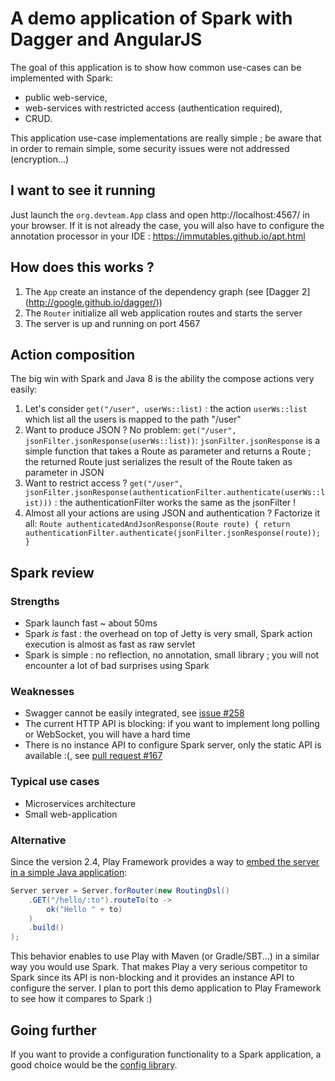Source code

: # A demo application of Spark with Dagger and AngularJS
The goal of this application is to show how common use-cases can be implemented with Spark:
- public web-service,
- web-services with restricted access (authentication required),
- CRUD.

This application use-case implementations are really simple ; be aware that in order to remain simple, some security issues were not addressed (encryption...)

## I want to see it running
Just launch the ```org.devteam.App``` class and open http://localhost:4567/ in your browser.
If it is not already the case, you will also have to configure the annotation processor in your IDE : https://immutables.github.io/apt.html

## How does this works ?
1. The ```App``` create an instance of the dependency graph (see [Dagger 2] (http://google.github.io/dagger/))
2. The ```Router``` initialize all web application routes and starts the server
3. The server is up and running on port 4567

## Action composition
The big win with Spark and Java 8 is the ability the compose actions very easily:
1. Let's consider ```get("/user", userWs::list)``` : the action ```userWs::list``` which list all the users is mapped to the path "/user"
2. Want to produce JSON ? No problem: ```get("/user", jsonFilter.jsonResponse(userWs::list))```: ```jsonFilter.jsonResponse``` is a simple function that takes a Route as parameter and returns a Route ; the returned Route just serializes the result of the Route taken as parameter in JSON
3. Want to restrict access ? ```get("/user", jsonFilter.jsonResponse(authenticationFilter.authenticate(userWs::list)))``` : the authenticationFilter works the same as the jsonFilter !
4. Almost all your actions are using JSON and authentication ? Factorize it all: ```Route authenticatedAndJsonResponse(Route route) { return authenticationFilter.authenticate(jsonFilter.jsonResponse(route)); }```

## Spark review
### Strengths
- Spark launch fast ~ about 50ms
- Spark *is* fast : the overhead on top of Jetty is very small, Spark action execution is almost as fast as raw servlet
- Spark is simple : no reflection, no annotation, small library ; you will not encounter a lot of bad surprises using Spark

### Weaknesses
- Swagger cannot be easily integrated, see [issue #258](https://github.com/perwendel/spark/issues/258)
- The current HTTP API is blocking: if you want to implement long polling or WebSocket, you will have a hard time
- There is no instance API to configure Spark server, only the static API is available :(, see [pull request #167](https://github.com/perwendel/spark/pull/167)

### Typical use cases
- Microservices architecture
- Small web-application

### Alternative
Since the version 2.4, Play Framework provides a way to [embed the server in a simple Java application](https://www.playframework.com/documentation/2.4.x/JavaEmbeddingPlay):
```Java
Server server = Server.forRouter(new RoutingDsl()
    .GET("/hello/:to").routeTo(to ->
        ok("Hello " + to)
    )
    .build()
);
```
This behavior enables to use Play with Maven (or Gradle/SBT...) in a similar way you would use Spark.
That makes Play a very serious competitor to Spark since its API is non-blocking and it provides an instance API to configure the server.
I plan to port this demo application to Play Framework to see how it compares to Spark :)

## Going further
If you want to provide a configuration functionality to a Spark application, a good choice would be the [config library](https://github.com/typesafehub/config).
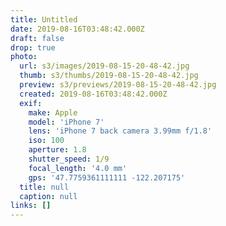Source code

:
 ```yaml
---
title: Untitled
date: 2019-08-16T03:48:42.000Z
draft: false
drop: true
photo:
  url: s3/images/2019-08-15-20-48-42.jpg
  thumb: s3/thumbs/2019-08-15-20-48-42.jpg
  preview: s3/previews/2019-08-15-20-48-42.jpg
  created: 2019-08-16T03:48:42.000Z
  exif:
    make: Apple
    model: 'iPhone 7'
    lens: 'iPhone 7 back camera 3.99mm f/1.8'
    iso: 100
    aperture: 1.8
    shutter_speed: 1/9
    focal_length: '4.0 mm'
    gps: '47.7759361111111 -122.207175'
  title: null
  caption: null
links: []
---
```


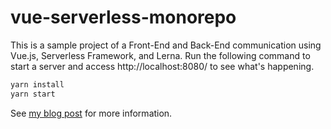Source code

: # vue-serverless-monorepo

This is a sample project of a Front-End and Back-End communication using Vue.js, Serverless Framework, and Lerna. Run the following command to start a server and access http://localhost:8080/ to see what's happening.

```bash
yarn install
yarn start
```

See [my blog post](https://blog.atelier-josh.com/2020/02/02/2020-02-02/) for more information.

▶ [EXERCISE DESCRIPTION]
Retyping should start at the first line of the data above and stop after the line with "## I want to see it running", and no picture should be included.

▶ [RESPONSE]
Source code

: # A demo application of Spark with Dagger and AngularJS
The goal of this application is to show how common use-cases can be implemented with Spark:
- public web-service,
- web-services with restricted access (authentication required),
- CRUD.

This application use-case implementations are really simple ; be aware that in order to remain simple, some security issues were not addressed (encryption...)

## I want to see it running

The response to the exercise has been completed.